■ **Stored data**
---*---

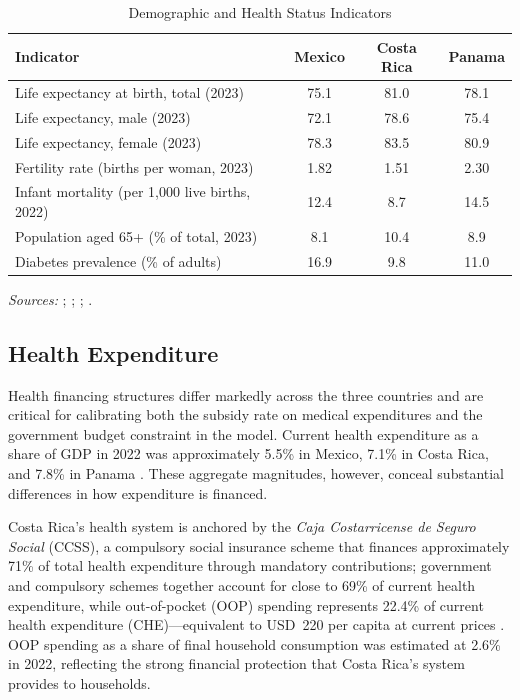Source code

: \documentclass[12pt,a4paper]{article}
\begin{document}
\begin{table}[htbp]
\centering
\caption{Demographic and Health Status Indicators}
\label{tab:demog}
\begin{tabular}{lccc}
\hline\hline
\textbf{Indicator} & \textbf{Mexico} & \textbf{Costa Rica} & \textbf{Panama} \\
\hline
Life expectancy at birth, total (2023)           & 75.1 & 81.0 & 78.1 \\
Life expectancy, male (2023)                     & 72.1 & 78.6 & 75.4 \\
Life expectancy, female (2023)                   & 78.3 & 83.5 & 80.9 \\
Fertility rate (births per woman, 2023)          & 1.82 & 1.51 & 2.30 \\
Infant mortality (per 1{,}000 live births, 2022) & 12.4 & 8.7  & 14.5 \\
Population aged 65+ (\% of total, 2023)          & 8.1  & 10.4 & 8.9  \\
Diabetes prevalence (\% of adults)               & 16.9 & 9.8  & 11.0 \\
\hline\hline
\end{tabular}
\begin{minipage}{\linewidth}
\smallskip
\footnotesize
\textit{Sources:} \citet{PAHOHIA2024}; \citet{WHOGHO2024};
\citet{WorldBankWDI2024}; \citet{OECDHaG2023}.
\end{minipage}
\end{table}

\subsection{Health Expenditure}\label{subsec:health_exp}

Health financing structures differ markedly across the three countries
and are critical for calibrating both the subsidy rate on medical
expenditures and the government budget constraint in the model. Current
health expenditure as a share of GDP in 2022 was approximately 5.5\%
in Mexico, 7.1\% in Costa Rica, and 7.8\% in Panama \citep{WHOGHED2024}.
These aggregate magnitudes, however, conceal substantial differences in
how expenditure is financed.

Costa Rica's health system is anchored by the \textit{Caja
Costarricense de Seguro Social} (CCSS), a compulsory social insurance
scheme that finances approximately 71\% of total health expenditure
through mandatory contributions; government and compulsory schemes
together account for close to 69\% of current health expenditure, while
out-of-pocket (OOP) spending represents 22.4\% of current health
expenditure (CHE)---equivalent to USD~220 per capita at current prices
\citep{OECDHaG2023, WHOGHO2024}. OOP spending as a share of final
household consumption was estimated at 2.6\% in 2022, reflecting the
strong financial protection that Costa Rica's system provides to
households.
\end{document}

---*---

■ **EXERCISE GOAL**
Retype, exactly and in full, the lines above from the one containing "and are critical" through the one containing "in Mexico, 7.1\%".

■ **WRITTEN RESPONSE**
and are critical for calibrating both the subsidy rate on medical
expenditures and the government budget constraint in the model. Current
health expenditure as a share of GDP in 2022 was approximately 5.5\%
in Mexico, 7.1\% in Costa Rica, and 7.8\% in Panama \citep{WHOGHED2024}.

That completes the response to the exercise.